CheapClone vs ExpensiveClone?

  1. I know that I can define my own traits -- but I am wondering if there is an idiomatic way to solve this problem. I also can't rely on Copy, as it involves Drop / destructors.

  2. One of the great things about Rust is that it is so explicit with regards fo how much resources something takes.

  3. However, when I see .clone(), it's not obvious to me whether it's cheap or expensive -- am I just cloning a few Rc's -- is these some O(n) Vec behind this? Not explicit when I look at the code statically.

  4. Is there any idiomatic solution to this? This sounds silly, but I almost want to see distinctions of .this_is_constant_time_clone() vs .there_is_a_vec_here_clone() vs .probably_dont_want_to_do_this_clone()

One pattern I've seen is to clone 'Rc-like' types using a more explicit syntax:

let bar = foo.clone(); // no
let bar = Rc::clone(&foo); // yes

This makes it a bit clearer that you're cloning a pointer type, not the actual underlying data. There's a Clippy lint for this, but it's off by default since it's a stylistic choice rather than a correctness thing.

8 Likes

Indeed, the book also recommends this: read the paragraph just above the linked heading.

This only helps so much, though. I can understand the frustration when a struct contains Rcs in it. Oftentimes you may have to look at a struct's definition to determine how expensive it is.

My code base currently has a type that can contain up to 30 GB of data. At some point it used to look like

struct Eigenbasis3(Vec<Ket3>);

I tried to remove all clones of it, but there was one that I just couldn't get rid of. So I finally changed it to

struct Eigenbasis3(Arc<[Ket3]>);

and had to document at the remaining clone site that we aren't actually copying the data, just for my sanity's sake.

You can also create you own custom trait for things like this:

pub(in crate) // or you can seal the trait
trait RefCounted : Clone {
    #[inline]
    fn inc_refcount (self: &'_ Self) -> Self
    {
        self.clone()
    }
}

impl<T : ?Sized> RefCounted for ::std::rc::Rc<T> {}
impl<T : ?Sized> RefCounted for ::std::sync::Arc<T> {}

and then use x.inc_refcount()

3 Likes

I totally agree - my main project at the minute is a game engine, and there's no great way of exposing the fact that "hey you can clone Texture pretty much for free please don't tie yourself in knots trying to pass around references" other than adding it to the docs.

In this extreme, it probably shouldn't implement Clone at all, but rather just have a regular method that makes the cost clear.

1 Like

Would the general Rust community, when reading my code, be angry if I did the following:

  1. For O(1) cost clone, pass argument to function BY REFERENCE -- function calls .clone() on its own.

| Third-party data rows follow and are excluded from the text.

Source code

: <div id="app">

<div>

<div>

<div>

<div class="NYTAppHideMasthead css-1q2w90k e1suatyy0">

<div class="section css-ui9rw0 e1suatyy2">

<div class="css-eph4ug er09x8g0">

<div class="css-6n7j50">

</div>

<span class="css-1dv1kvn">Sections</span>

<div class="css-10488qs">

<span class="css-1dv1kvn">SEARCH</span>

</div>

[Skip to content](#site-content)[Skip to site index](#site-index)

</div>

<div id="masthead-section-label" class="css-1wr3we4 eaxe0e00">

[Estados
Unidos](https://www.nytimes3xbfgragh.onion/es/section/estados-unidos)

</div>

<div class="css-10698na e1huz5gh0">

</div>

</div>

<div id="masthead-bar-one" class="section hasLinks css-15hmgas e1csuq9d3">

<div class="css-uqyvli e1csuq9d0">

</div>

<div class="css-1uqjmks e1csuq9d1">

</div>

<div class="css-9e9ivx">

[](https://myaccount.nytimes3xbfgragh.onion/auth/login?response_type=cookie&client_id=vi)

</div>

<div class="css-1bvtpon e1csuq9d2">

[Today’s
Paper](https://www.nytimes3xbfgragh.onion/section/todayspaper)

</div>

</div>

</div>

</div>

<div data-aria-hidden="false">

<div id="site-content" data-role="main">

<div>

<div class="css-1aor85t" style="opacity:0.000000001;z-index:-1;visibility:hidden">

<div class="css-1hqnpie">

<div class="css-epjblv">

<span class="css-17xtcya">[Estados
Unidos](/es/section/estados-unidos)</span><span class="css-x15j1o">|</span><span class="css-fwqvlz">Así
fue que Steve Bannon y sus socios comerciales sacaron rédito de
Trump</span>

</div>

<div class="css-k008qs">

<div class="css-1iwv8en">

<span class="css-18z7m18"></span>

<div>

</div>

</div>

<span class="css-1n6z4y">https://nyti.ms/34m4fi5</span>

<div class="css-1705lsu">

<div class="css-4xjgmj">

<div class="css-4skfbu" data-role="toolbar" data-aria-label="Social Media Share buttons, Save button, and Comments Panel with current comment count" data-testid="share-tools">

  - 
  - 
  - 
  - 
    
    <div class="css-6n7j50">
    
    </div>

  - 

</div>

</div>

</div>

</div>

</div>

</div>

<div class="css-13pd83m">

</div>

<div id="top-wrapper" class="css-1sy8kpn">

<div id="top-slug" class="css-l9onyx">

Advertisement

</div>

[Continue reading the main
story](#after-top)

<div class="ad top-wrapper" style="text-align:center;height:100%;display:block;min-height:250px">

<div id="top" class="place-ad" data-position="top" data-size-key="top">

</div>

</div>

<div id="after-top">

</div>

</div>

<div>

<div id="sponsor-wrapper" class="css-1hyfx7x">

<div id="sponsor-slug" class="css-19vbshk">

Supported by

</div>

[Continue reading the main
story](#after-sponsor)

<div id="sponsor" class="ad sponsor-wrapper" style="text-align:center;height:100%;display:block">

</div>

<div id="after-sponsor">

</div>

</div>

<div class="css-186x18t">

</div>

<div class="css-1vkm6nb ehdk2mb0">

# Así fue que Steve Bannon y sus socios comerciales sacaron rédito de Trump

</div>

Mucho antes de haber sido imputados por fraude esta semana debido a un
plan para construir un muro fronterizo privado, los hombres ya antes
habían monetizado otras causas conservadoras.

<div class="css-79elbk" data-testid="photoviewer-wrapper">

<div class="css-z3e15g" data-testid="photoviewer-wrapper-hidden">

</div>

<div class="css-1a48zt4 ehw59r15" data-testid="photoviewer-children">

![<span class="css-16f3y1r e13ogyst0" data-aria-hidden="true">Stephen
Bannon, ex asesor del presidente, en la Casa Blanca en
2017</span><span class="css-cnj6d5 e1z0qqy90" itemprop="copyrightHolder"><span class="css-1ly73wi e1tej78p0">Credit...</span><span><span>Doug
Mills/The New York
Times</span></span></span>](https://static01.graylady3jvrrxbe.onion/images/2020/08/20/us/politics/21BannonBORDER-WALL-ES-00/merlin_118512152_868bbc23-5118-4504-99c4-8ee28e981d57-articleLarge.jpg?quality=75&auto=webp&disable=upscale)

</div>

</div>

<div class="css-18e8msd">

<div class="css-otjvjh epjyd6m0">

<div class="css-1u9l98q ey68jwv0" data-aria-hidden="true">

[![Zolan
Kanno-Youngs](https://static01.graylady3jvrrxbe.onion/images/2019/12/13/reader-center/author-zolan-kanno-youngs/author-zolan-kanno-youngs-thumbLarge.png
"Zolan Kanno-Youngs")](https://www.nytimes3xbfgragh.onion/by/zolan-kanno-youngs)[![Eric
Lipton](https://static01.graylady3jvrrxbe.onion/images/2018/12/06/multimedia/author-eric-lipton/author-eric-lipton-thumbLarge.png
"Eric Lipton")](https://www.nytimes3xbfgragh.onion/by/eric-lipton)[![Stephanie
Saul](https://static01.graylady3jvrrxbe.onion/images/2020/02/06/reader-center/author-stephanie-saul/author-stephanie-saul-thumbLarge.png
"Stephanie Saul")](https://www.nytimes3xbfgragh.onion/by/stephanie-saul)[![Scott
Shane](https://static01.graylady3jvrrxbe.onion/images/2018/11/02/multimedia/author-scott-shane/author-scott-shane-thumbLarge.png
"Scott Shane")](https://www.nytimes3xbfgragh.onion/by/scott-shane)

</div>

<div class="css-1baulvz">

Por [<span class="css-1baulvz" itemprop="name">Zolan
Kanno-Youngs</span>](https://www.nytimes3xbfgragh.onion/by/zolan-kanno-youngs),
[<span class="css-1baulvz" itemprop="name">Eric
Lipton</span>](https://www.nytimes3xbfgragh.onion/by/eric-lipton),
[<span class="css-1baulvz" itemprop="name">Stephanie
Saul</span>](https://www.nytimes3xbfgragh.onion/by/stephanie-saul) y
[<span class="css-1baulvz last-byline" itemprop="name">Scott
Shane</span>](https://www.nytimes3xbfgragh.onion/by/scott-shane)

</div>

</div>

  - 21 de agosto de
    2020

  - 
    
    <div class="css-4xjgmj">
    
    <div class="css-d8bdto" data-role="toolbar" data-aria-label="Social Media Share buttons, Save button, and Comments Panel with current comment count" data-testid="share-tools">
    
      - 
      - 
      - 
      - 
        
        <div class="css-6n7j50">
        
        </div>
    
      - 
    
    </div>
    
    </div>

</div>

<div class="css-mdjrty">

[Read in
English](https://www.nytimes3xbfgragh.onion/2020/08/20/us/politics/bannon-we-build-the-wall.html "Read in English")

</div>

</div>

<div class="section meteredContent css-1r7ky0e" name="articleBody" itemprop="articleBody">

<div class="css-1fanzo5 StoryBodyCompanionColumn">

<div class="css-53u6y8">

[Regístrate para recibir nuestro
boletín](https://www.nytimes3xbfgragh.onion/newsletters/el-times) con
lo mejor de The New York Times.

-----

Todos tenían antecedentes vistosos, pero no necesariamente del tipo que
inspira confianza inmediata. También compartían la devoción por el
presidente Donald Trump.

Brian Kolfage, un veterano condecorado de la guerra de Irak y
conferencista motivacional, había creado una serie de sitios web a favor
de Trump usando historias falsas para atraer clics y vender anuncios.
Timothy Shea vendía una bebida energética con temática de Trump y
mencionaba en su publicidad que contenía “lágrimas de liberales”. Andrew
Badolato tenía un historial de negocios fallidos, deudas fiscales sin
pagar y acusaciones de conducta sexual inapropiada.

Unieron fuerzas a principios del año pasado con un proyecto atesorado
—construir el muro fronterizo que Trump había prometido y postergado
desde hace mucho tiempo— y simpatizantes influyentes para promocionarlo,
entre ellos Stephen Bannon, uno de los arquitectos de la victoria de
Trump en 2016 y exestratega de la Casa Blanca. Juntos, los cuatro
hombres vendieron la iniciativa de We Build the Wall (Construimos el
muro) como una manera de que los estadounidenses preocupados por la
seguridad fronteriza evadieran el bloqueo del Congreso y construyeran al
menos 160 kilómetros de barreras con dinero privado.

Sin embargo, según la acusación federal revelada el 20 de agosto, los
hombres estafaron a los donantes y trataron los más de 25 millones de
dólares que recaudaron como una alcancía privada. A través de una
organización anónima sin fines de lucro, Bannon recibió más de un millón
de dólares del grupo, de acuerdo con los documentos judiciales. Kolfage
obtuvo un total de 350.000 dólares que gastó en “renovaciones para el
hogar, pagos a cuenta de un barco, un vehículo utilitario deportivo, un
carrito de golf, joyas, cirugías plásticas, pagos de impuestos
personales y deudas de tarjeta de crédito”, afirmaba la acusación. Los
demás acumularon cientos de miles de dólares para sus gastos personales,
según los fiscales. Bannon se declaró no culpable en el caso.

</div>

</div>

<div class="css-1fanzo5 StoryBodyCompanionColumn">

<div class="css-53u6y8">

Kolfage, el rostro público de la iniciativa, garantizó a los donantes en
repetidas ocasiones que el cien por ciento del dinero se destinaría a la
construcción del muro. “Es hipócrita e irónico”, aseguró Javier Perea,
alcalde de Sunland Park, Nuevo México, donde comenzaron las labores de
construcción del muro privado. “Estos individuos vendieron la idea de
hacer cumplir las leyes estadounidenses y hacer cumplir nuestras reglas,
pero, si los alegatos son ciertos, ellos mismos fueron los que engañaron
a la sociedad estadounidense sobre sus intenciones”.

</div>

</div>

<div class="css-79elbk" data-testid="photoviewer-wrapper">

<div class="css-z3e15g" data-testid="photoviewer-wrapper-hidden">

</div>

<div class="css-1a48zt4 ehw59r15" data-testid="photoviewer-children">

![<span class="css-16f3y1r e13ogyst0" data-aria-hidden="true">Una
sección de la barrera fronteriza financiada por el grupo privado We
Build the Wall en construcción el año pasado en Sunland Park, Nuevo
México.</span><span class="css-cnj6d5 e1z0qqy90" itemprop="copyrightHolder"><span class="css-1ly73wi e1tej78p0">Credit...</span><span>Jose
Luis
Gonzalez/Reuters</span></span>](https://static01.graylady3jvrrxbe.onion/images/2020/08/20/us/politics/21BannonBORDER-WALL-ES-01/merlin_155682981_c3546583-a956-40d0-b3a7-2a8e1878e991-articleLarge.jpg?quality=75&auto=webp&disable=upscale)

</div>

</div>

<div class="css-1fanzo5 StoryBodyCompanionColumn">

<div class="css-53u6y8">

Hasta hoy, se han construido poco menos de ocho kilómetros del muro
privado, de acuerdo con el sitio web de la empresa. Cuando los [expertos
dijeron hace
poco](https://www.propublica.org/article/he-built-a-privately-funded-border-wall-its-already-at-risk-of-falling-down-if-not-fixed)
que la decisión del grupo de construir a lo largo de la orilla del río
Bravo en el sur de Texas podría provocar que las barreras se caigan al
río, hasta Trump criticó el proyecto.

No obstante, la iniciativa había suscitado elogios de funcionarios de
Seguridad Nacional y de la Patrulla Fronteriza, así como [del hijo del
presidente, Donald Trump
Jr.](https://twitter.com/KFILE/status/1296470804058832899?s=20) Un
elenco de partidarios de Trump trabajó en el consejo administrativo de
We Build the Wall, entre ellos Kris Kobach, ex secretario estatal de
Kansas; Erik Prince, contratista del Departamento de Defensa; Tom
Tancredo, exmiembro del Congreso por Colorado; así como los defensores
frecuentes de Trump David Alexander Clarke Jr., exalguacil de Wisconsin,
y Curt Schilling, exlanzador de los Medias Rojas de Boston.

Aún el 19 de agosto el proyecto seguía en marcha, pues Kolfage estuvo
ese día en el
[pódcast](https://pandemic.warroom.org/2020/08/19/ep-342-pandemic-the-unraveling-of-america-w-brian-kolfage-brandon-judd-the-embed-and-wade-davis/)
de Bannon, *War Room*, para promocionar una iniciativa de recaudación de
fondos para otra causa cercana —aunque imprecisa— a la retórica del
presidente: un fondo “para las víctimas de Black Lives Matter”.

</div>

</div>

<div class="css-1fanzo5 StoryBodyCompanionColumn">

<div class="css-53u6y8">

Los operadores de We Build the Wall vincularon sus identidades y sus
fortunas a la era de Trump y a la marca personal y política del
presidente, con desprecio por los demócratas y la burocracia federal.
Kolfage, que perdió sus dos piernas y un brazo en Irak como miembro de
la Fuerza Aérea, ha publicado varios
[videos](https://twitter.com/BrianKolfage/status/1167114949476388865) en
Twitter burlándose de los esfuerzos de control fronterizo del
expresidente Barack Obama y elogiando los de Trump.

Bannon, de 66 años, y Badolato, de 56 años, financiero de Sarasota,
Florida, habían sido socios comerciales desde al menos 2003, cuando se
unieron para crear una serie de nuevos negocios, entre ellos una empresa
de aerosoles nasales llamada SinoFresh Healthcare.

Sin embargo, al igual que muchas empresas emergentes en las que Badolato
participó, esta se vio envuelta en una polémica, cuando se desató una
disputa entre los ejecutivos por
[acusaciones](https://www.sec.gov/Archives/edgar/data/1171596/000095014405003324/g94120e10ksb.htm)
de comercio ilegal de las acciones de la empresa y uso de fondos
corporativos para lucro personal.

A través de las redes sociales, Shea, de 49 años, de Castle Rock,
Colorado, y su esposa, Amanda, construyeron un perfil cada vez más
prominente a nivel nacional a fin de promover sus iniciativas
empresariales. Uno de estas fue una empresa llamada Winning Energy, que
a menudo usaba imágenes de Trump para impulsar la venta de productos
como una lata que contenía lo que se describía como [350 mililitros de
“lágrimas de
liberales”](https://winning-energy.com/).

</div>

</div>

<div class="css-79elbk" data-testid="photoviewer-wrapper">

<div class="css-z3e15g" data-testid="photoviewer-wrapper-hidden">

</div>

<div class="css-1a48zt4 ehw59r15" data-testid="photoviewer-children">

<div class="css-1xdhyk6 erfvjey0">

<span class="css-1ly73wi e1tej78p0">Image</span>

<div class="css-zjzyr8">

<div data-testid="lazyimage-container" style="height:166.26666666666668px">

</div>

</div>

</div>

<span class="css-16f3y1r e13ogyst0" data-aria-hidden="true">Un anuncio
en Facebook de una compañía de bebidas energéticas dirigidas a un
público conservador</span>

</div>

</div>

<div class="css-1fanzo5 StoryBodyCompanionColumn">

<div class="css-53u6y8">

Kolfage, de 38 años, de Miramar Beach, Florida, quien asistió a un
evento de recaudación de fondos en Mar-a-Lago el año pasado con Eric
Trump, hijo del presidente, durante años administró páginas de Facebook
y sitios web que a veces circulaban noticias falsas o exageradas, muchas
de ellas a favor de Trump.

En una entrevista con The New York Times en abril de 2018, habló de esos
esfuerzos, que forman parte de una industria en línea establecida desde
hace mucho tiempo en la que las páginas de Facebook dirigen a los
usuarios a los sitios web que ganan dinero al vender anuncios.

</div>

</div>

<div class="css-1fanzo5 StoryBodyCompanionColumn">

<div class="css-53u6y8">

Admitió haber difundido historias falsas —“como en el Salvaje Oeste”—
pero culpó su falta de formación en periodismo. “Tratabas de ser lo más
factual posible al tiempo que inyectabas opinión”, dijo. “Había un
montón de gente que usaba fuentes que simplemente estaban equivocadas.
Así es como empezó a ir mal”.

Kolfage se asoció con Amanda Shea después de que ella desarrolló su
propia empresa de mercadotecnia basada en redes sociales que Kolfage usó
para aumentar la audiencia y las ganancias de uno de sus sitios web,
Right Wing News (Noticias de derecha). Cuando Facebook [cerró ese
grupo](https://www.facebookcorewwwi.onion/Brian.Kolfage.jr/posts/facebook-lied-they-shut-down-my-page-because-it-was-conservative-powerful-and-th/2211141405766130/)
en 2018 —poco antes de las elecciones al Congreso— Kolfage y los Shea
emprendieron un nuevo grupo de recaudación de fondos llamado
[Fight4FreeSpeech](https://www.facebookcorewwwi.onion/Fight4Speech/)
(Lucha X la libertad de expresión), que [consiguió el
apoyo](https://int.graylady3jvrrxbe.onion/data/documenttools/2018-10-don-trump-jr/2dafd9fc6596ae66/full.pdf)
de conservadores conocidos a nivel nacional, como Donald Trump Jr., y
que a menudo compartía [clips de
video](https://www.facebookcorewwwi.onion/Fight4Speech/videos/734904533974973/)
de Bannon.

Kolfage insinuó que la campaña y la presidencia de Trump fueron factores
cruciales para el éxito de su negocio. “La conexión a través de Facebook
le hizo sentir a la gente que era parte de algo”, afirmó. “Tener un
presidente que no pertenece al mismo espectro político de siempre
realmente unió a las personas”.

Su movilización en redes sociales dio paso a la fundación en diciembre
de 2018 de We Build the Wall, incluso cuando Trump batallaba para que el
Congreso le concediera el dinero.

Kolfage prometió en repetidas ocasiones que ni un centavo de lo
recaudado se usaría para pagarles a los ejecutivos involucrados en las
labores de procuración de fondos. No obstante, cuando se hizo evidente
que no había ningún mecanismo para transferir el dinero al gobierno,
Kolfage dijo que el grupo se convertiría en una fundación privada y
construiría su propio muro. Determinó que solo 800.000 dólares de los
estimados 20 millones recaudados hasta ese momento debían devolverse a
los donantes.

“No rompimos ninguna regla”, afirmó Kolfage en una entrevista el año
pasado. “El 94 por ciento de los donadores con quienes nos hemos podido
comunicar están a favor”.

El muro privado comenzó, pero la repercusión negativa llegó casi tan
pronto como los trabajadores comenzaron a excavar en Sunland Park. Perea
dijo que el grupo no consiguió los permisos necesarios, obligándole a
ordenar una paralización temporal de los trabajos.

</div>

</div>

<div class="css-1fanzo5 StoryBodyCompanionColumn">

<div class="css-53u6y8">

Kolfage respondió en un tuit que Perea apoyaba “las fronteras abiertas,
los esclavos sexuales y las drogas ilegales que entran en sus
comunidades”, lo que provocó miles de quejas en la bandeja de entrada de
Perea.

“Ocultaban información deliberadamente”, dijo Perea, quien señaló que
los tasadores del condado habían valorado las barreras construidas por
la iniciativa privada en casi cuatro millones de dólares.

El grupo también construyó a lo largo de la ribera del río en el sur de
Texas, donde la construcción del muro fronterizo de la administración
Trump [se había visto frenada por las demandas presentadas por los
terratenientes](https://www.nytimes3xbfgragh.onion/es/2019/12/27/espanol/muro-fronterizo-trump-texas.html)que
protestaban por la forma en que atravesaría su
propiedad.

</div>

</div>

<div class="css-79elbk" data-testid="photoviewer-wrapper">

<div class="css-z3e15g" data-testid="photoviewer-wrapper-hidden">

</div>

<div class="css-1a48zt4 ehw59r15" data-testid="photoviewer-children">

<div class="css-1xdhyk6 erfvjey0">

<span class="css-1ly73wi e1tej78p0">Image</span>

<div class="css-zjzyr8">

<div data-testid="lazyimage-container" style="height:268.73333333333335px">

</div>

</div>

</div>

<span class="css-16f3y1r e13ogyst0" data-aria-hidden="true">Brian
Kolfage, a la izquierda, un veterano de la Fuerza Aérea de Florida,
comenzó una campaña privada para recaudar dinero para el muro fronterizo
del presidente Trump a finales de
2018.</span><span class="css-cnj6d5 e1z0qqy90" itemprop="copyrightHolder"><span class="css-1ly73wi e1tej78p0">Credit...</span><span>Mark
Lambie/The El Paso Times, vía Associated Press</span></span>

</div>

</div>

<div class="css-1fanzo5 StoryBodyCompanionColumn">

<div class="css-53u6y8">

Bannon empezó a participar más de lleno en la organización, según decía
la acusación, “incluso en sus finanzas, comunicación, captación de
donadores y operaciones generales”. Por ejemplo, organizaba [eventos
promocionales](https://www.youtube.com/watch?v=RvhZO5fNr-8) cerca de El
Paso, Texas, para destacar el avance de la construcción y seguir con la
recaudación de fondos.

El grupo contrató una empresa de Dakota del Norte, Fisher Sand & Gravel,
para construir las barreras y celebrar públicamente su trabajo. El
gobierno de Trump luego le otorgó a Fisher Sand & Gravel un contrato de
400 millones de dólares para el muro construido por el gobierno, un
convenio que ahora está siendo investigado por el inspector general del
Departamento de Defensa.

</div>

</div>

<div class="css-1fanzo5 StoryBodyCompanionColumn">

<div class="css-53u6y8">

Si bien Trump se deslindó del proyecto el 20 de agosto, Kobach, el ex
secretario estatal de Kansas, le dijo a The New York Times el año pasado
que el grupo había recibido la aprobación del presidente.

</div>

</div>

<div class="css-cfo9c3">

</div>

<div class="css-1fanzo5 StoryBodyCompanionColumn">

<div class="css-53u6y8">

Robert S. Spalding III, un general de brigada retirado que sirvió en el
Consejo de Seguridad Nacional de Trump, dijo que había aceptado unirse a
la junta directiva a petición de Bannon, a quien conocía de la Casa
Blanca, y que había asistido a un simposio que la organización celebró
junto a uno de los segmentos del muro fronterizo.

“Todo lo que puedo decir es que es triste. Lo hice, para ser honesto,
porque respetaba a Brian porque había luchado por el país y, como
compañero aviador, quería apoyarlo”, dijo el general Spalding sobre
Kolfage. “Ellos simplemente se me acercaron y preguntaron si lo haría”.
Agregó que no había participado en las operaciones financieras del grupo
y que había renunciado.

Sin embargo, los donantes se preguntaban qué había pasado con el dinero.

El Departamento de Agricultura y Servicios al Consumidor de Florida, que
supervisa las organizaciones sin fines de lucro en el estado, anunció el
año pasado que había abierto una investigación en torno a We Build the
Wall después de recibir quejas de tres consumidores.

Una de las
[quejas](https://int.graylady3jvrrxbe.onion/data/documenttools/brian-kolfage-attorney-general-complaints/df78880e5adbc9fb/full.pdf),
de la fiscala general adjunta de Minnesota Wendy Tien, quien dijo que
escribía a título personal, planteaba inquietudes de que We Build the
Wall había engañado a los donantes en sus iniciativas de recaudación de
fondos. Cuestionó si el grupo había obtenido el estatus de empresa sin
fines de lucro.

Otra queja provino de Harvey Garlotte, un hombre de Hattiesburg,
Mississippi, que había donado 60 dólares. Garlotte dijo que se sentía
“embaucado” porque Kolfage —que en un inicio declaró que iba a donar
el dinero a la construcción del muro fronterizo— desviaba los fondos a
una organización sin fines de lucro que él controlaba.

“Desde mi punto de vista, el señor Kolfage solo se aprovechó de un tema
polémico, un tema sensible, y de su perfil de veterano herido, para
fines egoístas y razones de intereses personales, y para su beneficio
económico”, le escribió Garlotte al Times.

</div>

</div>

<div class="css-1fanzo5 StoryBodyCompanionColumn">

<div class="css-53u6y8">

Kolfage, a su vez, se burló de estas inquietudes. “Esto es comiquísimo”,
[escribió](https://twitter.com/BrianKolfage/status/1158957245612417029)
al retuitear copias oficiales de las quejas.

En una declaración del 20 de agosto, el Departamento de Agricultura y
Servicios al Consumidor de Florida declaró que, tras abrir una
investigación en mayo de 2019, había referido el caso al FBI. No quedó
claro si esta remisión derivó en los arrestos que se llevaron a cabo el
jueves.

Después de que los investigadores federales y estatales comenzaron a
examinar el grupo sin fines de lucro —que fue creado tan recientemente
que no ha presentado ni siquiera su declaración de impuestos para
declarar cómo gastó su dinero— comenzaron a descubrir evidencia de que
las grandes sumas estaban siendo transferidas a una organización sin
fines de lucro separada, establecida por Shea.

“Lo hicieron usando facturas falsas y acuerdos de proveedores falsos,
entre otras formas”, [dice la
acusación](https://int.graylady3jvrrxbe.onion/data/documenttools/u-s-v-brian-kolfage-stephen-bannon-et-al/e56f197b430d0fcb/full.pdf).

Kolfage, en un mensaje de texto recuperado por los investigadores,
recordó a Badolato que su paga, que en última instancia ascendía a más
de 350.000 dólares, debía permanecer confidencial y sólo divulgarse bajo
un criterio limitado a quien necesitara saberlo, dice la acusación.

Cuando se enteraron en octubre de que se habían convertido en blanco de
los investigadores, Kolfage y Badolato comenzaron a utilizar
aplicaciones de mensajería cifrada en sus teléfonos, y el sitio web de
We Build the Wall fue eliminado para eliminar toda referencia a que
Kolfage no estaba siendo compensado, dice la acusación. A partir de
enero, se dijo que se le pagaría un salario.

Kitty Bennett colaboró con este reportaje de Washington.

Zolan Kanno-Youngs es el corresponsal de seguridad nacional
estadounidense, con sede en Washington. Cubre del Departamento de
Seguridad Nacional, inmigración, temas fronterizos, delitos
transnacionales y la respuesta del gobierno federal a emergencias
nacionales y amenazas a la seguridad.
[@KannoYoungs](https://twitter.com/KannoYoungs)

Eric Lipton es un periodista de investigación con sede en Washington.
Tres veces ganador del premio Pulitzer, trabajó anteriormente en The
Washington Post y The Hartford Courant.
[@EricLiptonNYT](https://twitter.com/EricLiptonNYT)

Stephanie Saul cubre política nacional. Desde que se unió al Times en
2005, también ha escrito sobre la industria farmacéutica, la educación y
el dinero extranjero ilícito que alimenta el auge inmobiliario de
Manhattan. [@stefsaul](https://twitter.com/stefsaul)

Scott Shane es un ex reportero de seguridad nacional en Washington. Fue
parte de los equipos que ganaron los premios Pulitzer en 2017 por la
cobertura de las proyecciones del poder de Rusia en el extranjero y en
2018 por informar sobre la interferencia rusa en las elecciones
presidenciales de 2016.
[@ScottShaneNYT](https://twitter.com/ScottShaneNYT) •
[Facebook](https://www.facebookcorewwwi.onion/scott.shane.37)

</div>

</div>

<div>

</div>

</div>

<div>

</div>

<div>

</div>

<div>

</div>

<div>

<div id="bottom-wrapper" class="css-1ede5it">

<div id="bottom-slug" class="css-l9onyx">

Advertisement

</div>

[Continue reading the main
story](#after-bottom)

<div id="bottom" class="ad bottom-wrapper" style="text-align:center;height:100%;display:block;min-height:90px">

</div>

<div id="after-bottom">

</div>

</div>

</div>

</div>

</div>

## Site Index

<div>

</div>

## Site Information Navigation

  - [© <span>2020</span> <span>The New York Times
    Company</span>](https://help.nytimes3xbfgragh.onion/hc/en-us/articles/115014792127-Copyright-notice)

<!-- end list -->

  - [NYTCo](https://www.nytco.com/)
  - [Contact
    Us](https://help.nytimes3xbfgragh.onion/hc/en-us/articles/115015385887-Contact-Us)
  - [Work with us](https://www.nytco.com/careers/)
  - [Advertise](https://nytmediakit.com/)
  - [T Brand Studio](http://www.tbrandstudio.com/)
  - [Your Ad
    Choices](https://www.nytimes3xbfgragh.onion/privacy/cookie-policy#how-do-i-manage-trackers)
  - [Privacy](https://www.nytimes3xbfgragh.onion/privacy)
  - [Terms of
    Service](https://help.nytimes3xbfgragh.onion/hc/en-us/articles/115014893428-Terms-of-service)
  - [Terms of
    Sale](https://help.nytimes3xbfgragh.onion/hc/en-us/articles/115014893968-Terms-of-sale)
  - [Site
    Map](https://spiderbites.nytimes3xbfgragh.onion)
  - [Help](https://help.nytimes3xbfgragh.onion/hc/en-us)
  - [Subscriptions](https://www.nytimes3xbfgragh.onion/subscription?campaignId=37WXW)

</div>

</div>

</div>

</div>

  2. For expensive clone, pass the argument as a CLONED argument.

I.e. something like:

pub struct CheapToCopyObj {};
pub struct ExpensiveToCopyObj {};

blahblah(&cheap_to_copy); // function itself does clone()
blah2blah(expensive_to_copy.clone()); // the calling function does the clone()

Does this make any sense, or just stupid/silly looking?

Generally, if a function always needs to clone an input, it should just take ownership instead of taking a reference, regardless of whether the clone method is cheap.

5 Likes

This might sound heretical -- what is the rationale behind this? I see a far greater distinction between "constant time clone vs huge time clone" than "pass by ref vs ownership"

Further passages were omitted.